Any plan about this issue? This limitation makes pdf.js unavailable in many scenarios, for example, zooming a pdf file, or opening a PDF exported by Safari. Also it affects lots of applications depend on pdf.js, such as Logseq. I think this issue should get a higher priority :)
I would really appreciate a solution to this as I enjoy looking at track maps of railway and subway systems. These are generally large images intended to be viewed at high zoom levels. For example, see the track map of the NY Subway below, which is https://www.vanshnookenraggen.com/_index/docs/NYC_full_trackmap.pdf
I would really appreciate a solution to this as I enjoy looking at track maps of railway and subway systems. These are generally large images intended to be viewed at high zoom levels. For example, see the track map of the NY Subway below, which is vanshnookenraggen.com/_index/docs/NYC_full_trackmap.pdf
A naive solution would be to simply set the transform of the render function to render the page to a smaller canvas. However, the performance is quite bad, as you can imagine. The render time increases linearly with the number of tiles.
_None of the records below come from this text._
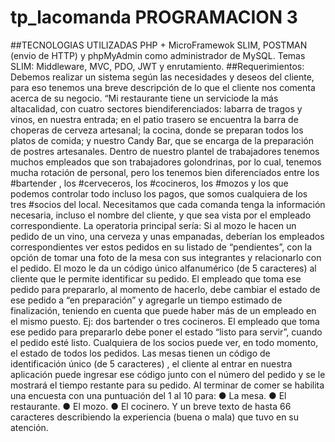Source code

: # tp_lacomanda PROGRAMACION 3
##TECNOLOGIAS UTILIZADAS
PHP + MicroFramewok SLIM, POSTMAN (envio de HTTP) y phpMyAdmin como administrador de MySQL.
Temas SLIM: Middleware, MVC, PDO, JWT y enrutamiento.
##Requerimientos:
Debemos realizar un sistema según las necesidades y deseos del cliente, para eso tenemos una breve descripción de lo que el cliente nos comenta acerca de su negocio.
“Mi restaurante tiene un serviciode la más altacalidad, con cuatro sectores biendiferenciados: labarra de tragos y vinos, en nuestra entrada; en el patio trasero se encuentra la barra de choperas de cerveza artesanal; la cocina, donde se preparan todos los platos de comida; y nuestro Candy Bar, que se encarga de la preparación de postres artesanales.
Dentro de nuestro plantel de trabajadores tenemos muchos empleados que son trabajadores golondrinas, por lo cual, tenemos mucha rotación de personal, pero los tenemos bien diferenciados entre los #bartender , los #cerveceros, los #cocineros, los #mozos y los que podemos controlar todo incluso los pagos, que somos cualquiera de los tres #socios del local.
Necesitamos que cada comanda tenga la información necesaria, incluso el nombre del cliente, y que sea vista por el empleado correspondiente. La operatoria principal sería:
Si al mozo le hacen un pedido de un vino, una cerveza y unas empanadas, deberían los
empleados correspondientes ver estos pedidos en su listado de “pendientes”, con la opción de
tomar una foto de la mesa con sus integrantes y relacionarlo con el pedido.
El mozo le da un código único alfanumérico (de 5 caracteres) al cliente que le permite identificar
su pedido.
El empleado que toma ese pedido para prepararlo, al momento de hacerlo, debe cambiar el
estado de ese pedido a “en preparación” y agregarle un tiempo estimado de finalización, teniendo
en cuenta que puede haber más de un empleado en el mismo puesto. Ej: dos bartender o tres
cocineros.
El empleado que toma ese pedido para prepararlo debe poner el estado “listo para servir”,
cuando el pedido esté listo.
Cualquiera de los socios puede ver, en todo momento, el estado de todos los pedidos.
Las mesas tienen un código de identificación único (de 5 caracteres) , el cliente al entrar en
nuestra aplicación puede ingresar ese código junto con el número del pedido y se le mostrará el
tiempo restante para su pedido.
Al terminar de comer se habilita una encuesta con una puntuación del 1 al 10 para:
● La mesa.
● El restaurante.
● El mozo.
● El cocinero.
Y un breve texto de hasta 66 caracteres describiendo la experiencia (buena o mala) que tuvo en su
atención.

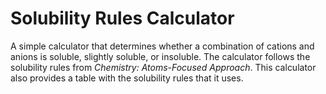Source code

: # Solubility Rules Calculator

A simple calculator that determines whether a combination of cations and anions is soluble, slightly soluble, or insoluble. The 
calculator follows the solubility rules from <i>Chemistry: Atoms-Focused Approach</i>. This calculator also provides a table with the 
solubility rules that it uses.
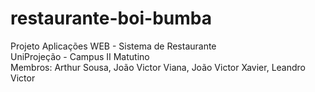 # restaurante-boi-bumba
Projeto Aplicações WEB -  Sistema de Restaurante <br>
UniProjeção - Campus II Matutino<br>
Membros: Arthur Sousa, João Victor Viana, João Victor Xavier, Leandro Victor
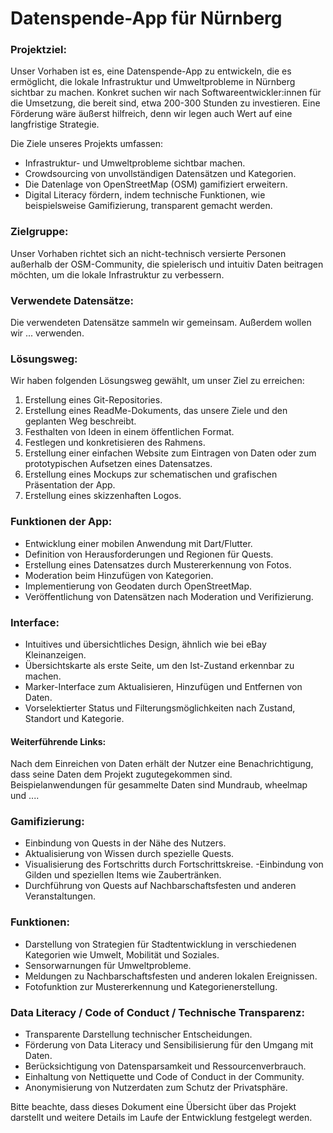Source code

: # Datenspende-App für Nürnberg

### Projektziel:

Unser Vorhaben ist es, eine Datenspende-App zu entwickeln, die es ermöglicht, die lokale Infrastruktur und Umweltprobleme in Nürnberg sichtbar zu machen. Konkret suchen wir nach Softwareentwickler:innen für die Umsetzung, die bereit sind, etwa 200-300 Stunden zu investieren. Eine Förderung wäre äußerst hilfreich, denn wir legen auch Wert auf eine langfristige Strategie.

Die Ziele unseres Projekts umfassen:
- Infrastruktur- und Umweltprobleme sichtbar machen.
- Crowdsourcing von unvollständigen Datensätzen und Kategorien.
- Die Datenlage von OpenStreetMap (OSM) gamifiziert erweitern.
- Digital Literacy fördern, indem technische Funktionen, wie beispielsweise Gamifizierung, transparent gemacht werden.

### Zielgruppe:

Unser Vorhaben richtet sich an nicht-technisch versierte Personen außerhalb der OSM-Community, die spielerisch und intuitiv Daten beitragen möchten, um die lokale Infrastruktur zu verbessern.

### Verwendete Datensätze:

Die verwendeten Datensätze sammeln wir gemeinsam. Außerdem wollen wir ... verwenden.

### Lösungsweg:

Wir haben folgenden Lösungsweg gewählt, um unser Ziel zu erreichen:

1. Erstellung eines Git-Repositories.
2. Erstellung eines ReadMe-Dokuments, das unsere Ziele und den geplanten Weg beschreibt.
3. Festhalten von Ideen in einem öffentlichen Format.
4. Festlegen und konkretisieren des Rahmens.
5. Erstellung einer einfachen Website zum Eintragen von Daten oder zum prototypischen Aufsetzen eines Datensatzes.
6. Erstellung eines Mockups zur schematischen und grafischen Präsentation der App.
7. Erstellung eines skizzenhaften Logos.

### Funktionen der App:

- Entwicklung einer mobilen Anwendung mit Dart/Flutter.
- Definition von Herausforderungen und Regionen für Quests.
- Erstellung eines Datensatzes durch Mustererkennung von Fotos.
- Moderation beim Hinzufügen von Kategorien.
- Implementierung von Geodaten durch OpenStreetMap.
- Veröffentlichung von Datensätzen nach Moderation und Verifizierung.

### Interface:

- Intuitives und übersichtliches Design, ähnlich wie bei eBay Kleinanzeigen.
- Übersichtskarte als erste Seite, um den Ist-Zustand erkennbar zu machen.
- Marker-Interface zum Aktualisieren, Hinzufügen und Entfernen von Daten.
- Vorselektierter Status und Filterungsmöglichkeiten nach Zustand, Standort und Kategorie.

#### Weiterführende Links:

Nach dem Einreichen von Daten erhält der Nutzer eine Benachrichtigung, dass seine Daten dem Projekt zugutegekommen sind. Beispielanwendungen für gesammelte Daten sind Mundraub, wheelmap und ....

### Gamifizierung:

- Einbindung von Quests in der Nähe des Nutzers.
- Aktualisierung von Wissen durch spezielle Quests.
- Visualisierung des Fortschritts durch Fortschrittskreise.
 -Einbindung von Gilden und speziellen Items wie Zaubertränken.
- Durchführung von Quests auf Nachbarschaftsfesten und anderen Veranstaltungen.

### Funktionen:

- Darstellung von Strategien für Stadtentwicklung in verschiedenen Kategorien wie Umwelt, Mobilität und Soziales.
- Sensorwarnungen für Umweltprobleme.
- Meldungen zu Nachbarschaftsfesten und anderen lokalen Ereignissen.
- Fotofunktion zur Mustererkennung und Kategorienerstellung.
  
### Data Literacy / Code of Conduct / Technische Transparenz:
- Transparente Darstellung technischer Entscheidungen.
- Förderung von Data Literacy und Sensibilisierung für den Umgang mit Daten.
- Berücksichtigung von Datensparsamkeit und Ressourcenverbrauch.
- Einhaltung von Nettiquette und Code of Conduct in der Community.
- Anonymisierung von Nutzerdaten zum Schutz der Privatsphäre.

Bitte beachte, dass dieses Dokument eine Übersicht über das Projekt darstellt und weitere Details im Laufe der Entwicklung festgelegt werden.
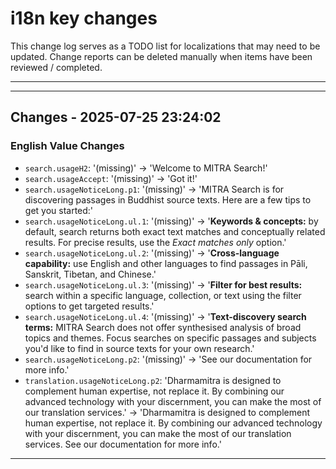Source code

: # i18n key changes

This change log serves as a TODO list for localizations that may need to be updated. Change reports can be deleted manually when items have been reviewed / completed.

---

---

## Changes - 2025-07-25 23:24:02

### English Value Changes

- `search.usageH2`: '(missing)' → 'Welcome to MITRA Search!'
- `search.usageAccept`: '(missing)' → 'Got it!'
- `search.usageNoticeLong.p1`: '(missing)' → 'MITRA Search is for discovering passages in Buddhist source texts. Here are a few tips to get you started:'
- `search.usageNoticeLong.ul.1`: '(missing)' → '<strong>Keywords & concepts:</strong> by default, search returns both exact text matches and conceptually related results. For precise results, use the <i>Exact matches only</i> option.'
- `search.usageNoticeLong.ul.2`: '(missing)' → '<strong>Cross-language capability:</strong> use English and other languages to find passages in Pāli, Sanskrit, Tibetan, and Chinese.'
- `search.usageNoticeLong.ul.3`: '(missing)' → '<strong>Filter for best results:</strong> search within a specific language, collection, or text using the filter options to get targeted results.'
- `search.usageNoticeLong.ul.4`: '(missing)' → '<strong>Text-discovery search terms:</strong> MITRA Search does not offer synthesised analysis of broad topics and themes. Focus searches on specific passages and subjects you'd like to find in source texts for your own research.'
- `search.usageNoticeLong.p2`: '(missing)' → 'See our <a>documentation</a> for more info.'
- `translation.usageNoticeLong.p2`: 'Dharmamitra is designed to complement human expertise, not replace it. By combining our advanced technology with your discernment, you can make the most of our translation services.' → 'Dharmamitra is designed to complement human expertise, not replace it. By combining our advanced technology with your discernment, you can make the most of our translation services. See our <a>documentation</a> for more info.'

---
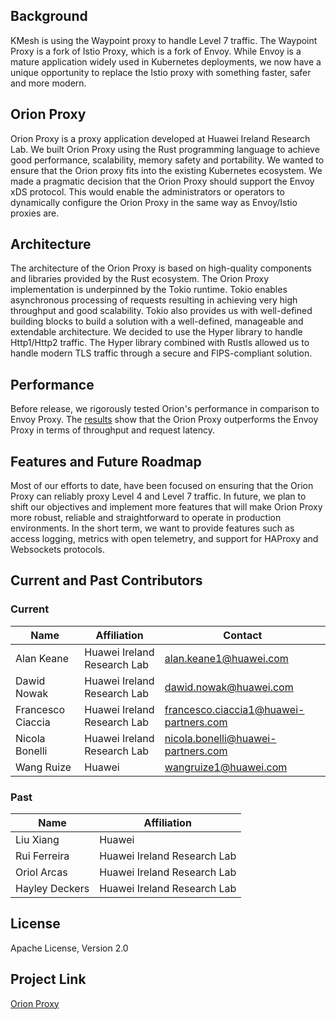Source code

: ## Background
KMesh is using the Waypoint proxy to handle Level 7 traffic. The Waypoint Proxy is a fork of Istio Proxy, which is a fork of Envoy. While Envoy is a mature application widely used in Kubernetes deployments, we now have a unique opportunity to replace the Istio proxy with something faster, safer and more modern.

## Orion Proxy
Orion Proxy is a proxy application developed at Huawei Ireland Research Lab. We built Orion Proxy using the Rust programming language to achieve good performance, scalability, memory safety and portability. We wanted to ensure that the Orion proxy fits into the existing Kubernetes ecosystem. We made a pragmatic decision that the Orion Proxy should support the Envoy xDS protocol. This would enable the administrators or operators to dynamically configure the Orion Proxy in the same way as Envoy/Istio proxies are.

## Architecture
The architecture of the Orion Proxy is based on high-quality components and libraries provided by the Rust ecosystem. The Orion Proxy implementation is underpinned by the Tokio runtime. Tokio enables asynchronous processing of requests resulting in achieving very high throughput and good scalability. Tokio also provides us with well-defined building blocks to build a solution with a well-defined, manageable and extendable architecture. 
We decided to use the Hyper library to handle Http1/Http2 traffic. The Hyper library combined with Rustls allowed us to handle modern TLS traffic through a secure and FIPS-compliant solution.

## Performance
Before release, we rigorously tested Orion's performance in comparison to Envoy Proxy. The [results](./performance/performance.md) show that the Orion Proxy outperforms the Envoy Proxy in terms of throughput and request latency.

## Features and Future Roadmap
Most of our efforts to date, have been focused on ensuring that the Orion Proxy can reliably proxy Level 4 and Level 7 traffic. In future, we plan to shift our objectives and implement more features that will make Orion Proxy more robust, reliable and straightforward to operate in production environments. In the short term, we want to provide features such as access logging, metrics with open telemetry, and support for HAProxy and Websockets protocols.

## Current and Past Contributors

### Current 
|Name| Affiliation|  Contact |
|--------|------|---|
|Alan Keane| Huawei Ireland Research Lab|alan.keane1@huawei.com|
|Dawid Nowak| Huawei Ireland Research Lab|dawid.nowak@huawei.com|
|Francesco Ciaccia|  Huawei Ireland Research Lab|francesco.ciaccia1@huawei-partners.com|
|Nicola Bonelli |  Huawei Ireland Research Lab|nicola.bonelli@huawei-partners.com|
|Wang Ruize | Huawei| wangruize1@huawei.com|


### Past
|Name| Affiliation|
|--------|------|
|Liu Xiang | Huawei| 
|Rui Ferreira |  Huawei Ireland Research Lab|
|Oriol Arcas | Huawei Ireland Research Lab| 
|Hayley Deckers | Huawei Ireland Research Lab| 



## License
Apache License, Version 2.0

## Project Link
[Orion Proxy](https://gitee.com/orion-proxy/orion)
Even if performance is not ideal, it seems still better than the current status. WDYT @calixteman @Snuffleupagus @timvandermeij?
Even if performance is not ideal, it seems still better than the current status.
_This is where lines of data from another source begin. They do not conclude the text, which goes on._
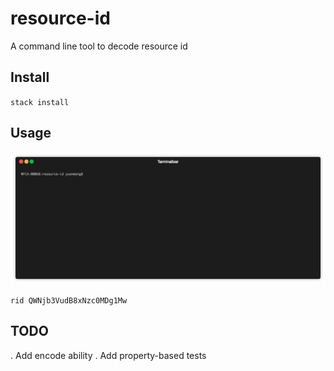 # resource-id

A command line tool to decode resource id

## Install

`stack install`

## Usage
<p align="center"><img src="/img/demo.gif?raw=true"/></p>

`rid QWNjb3VudB8xNzc0MDg1Mw`

## TODO

. Add encode ability
. Add property-based tests

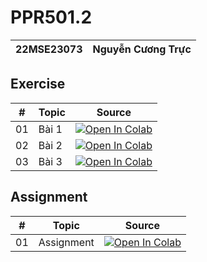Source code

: # PPR501.2

| 22MSE23073 | Nguyễn Cương Trực | 
|-|-|

## Exercise
| # | Topic | Source |
|-|-|-|
| 01 | Bài 1 | [![Open In Colab](https://colab.research.google.com/assets/colab-badge.svg)](https://colab.research.google.com/drive/)|
| 02 | Bài 2 | [![Open In Colab](https://colab.research.google.com/assets/colab-badge.svg)]([https://colab.research.google.com/drive/](https://colab.research.google.com/drive/1iNFhIrSx_OyRiHb3N9YyXbnoZpE8wb6V?usp=share_link))|
| 03 | Bài 3 | [![Open In Colab](https://colab.research.google.com/assets/colab-badge.svg)](https://colab.research.google.com/drive/)|

## Assignment
| # | Topic | Source |
|-|-|-|
| 01 | Assignment | [![Open In Colab](https://colab.research.google.com/assets/colab-badge.svg)](https://colab.research.google.com/drive/)|
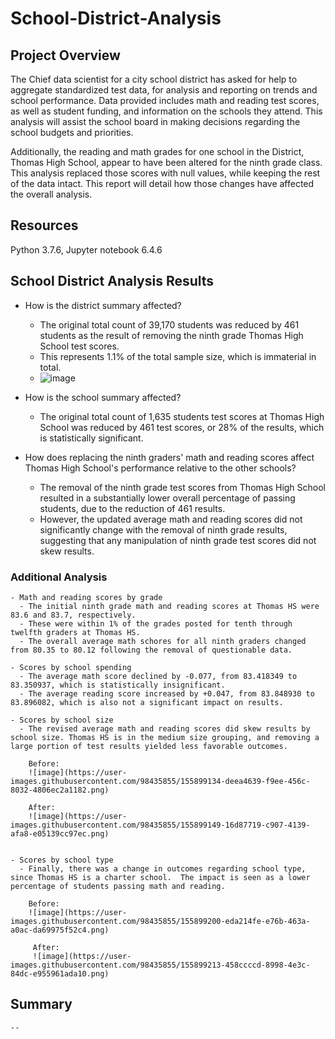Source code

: # School-District-Analysis

## Project Overview
The Chief data scientist for a city school district has asked for help to aggregate standardized test data, for analysis and reporting on trends and school performance.     Data provided includes math and reading test scores, as well as student funding, and information on the schools they attend.    This analysis will assist the school board in making decisions regarding the school budgets and priorities.

Additionally, the reading and math grades for one school in the District, Thomas High School, appear to have been altered for the ninth grade class.  This analysis replaced those scores with null values, while keeping the rest of the data intact.   This report will detail how those changes have affected the overall analysis.

## Resources
Python 3.7.6, Jupyter notebook 6.4.6

##  School District Analysis Results
  - How is the district summary affected?
    - The original total count of 39,170 students was reduced by 461 students as the result of removing the ninth grade Thomas High School test scores.
    - This represents 1.1% of the total sample size, which is immaterial in total.
    - ![image](https://user-images.githubusercontent.com/98435855/155897353-22a5cf5d-1587-4cc0-a06d-bb2b67c19f48.png)


  - How is the school summary affected?
    - The original total count of 1,635 students test scores at Thomas High School was reduced by 461 test scores, or 28% of the results, which is statistically significant.
    
  - How does replacing the ninth graders' math and reading scores affect Thomas High School's performance relative to the other schools?
    - The removal of the ninth grade test scores from Thomas High School resulted in a substantially lower overall percentage of passing students, due to the reduction of 461 results.
    - However, the updated average math and reading scores did not significantly change with the removal of ninth grade results, suggesting that any manipulation of ninth grade test scores did not skew results.
    
### Additional Analysis

    - Math and reading scores by grade 
      - The initial ninth grade math and reading scores at Thomas HS were 83.6 and 83.7, respectively.   
      - These were within 1% of the grades posted for tenth through twelfth graders at Thomas HS.
      - The overall average math schores for all ninth graders changed from 80.35 to 80.12 following the removal of questionable data.
    
    - Scores by school spending
      - The average math score declined by -0.077, from 83.418349 to 83.350937, which is statistically insignificant.
      - The average reading score increased by +0.047, from 83.848930 to 83.896082, which is also not a significant impact on results.
      
    - Scores by school size
      - The revised average math and reading scores did skew results by school size. Thomas HS is in the medium size grouping, and removing a large portion of test results yielded less favorable outcomes.
        
        Before:
        ![image](https://user-images.githubusercontent.com/98435855/155899134-deea4639-f9ee-456c-8032-4806ec2a1182.png)

        After:
        ![image](https://user-images.githubusercontent.com/98435855/155899149-16d87719-c907-4139-afa8-e05139cc97ec.png)

      
    - Scores by school type
      - Finally, there was a change in outcomes regarding school type, since Thomas HS is a charter school.  The impact is seen as a lower percentage of students passing math and reading.
      
        Before:
        ![image](https://user-images.githubusercontent.com/98435855/155899200-eda214fe-e76b-463a-a0ac-da69975f52c4.png)

         After:
         ![image](https://user-images.githubusercontent.com/98435855/155899213-458ccccd-8998-4e3c-84dc-e955961ada10.png)

## Summary
    -- 
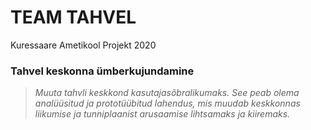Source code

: # TEAM TAHVEL
Kuressaare Ametikool Projekt 2020

### Tahvel keskonna ümberkujundamine

> _Muuta tahvli keskkond kasutajasõbralikumaks. See peab olema analüüsitud ja prototüübitud lahendus, mis muudab keskkonnas liikumise ja tunniplaanist arusaamise lihtsamaks ja kiiremaks._
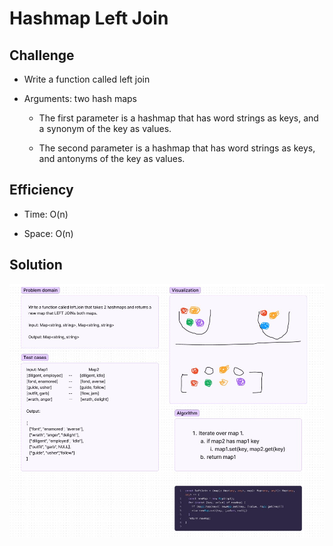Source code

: # Hashmap Left Join

## Challenge

- Write a function called left join

- Arguments: two hash maps

  - The first parameter is a hashmap that has word strings as keys, and a synonym of the key as values.

  - The second parameter is a hashmap that has word strings as keys, and antonyms of the key as values.

## Efficiency

- Time: O(n)

- Space: O(n)

## Solution

![whiteboard](./img/cc33.jpg)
Not really, since as already mentioned in https://github.com/mozilla/pdf.js/issues/6419#issuecomment-1837530552 this will affect performance quite badly in many cases: "The render time increases linearly with the number of tiles."
It might not look so bad in the demo above, but that's probably because that particular PDF document isn't all that "complex". Please consider the case where a page (currently) takes 2 seconds to render: If that's split into 10 sub-canvases, that same page now takes 20 seconds to finish rendering!
The explanation is that while each individual canvas indeed becomes smaller, that doesn't really help performance-wise since the OperatorList
is still the same and will be parsed (and rendered) in its entirety for each sub-canvas.
In order for this to work we'd need a way for the src/display/canvas.js
code to skip rendering instructions that are outside of the current sub-canvas, while still handling general graphic-state changes correctly. (This could perhaps be done a little similar to how disabled OptionalContent is skipped in src/display/canvas.js
.)
Other than potentially wasted CPU time, what is the downside if we use the current CSS zoom solution and replace it when the rendering is done? Isn't it still a net improvement?
Here's the PDF for future reference NYC_full_trackmap.pdf.
One thing to note is that the time taken to draw outside the canvas is significantly lower than drawing inside the canvas. This measurement is based on drawing 1,000,000 Bézier curves. Therefore, re-issuing the drawing command for every tile might not be as bad as it seems.
Here are some benchmark results:
Browser | Time Inside Canvas (ms) | Time Outside Canvas (ms) |
---|---|---|
Chrome | 3800 | 203 |
Safari | 53033 | 887 |
Firefox | 17266 | 778 |
I noticed the same in https://github.com/mozilla/pdf.js/pull/19128, where rendering the tile is much faster than rendering the whole. For a partial render, the JavaScript code significantly dominates the time spent drawing.
The problem is that large canvases take much memory space. It's visible if a PDF page is large (e.g. map) or zoomed in (e.g. at 800%+ zoom). Currently we are limiting canvas size (#4834) for mobile device. However a proper solution will be to divide page into smaller canvases and render only visible parts.
It's mostly blocked by generating operator list based on crop area (useful for zooming heavy maps), but we can proceed without it, and try to render the same operator list on several canvases.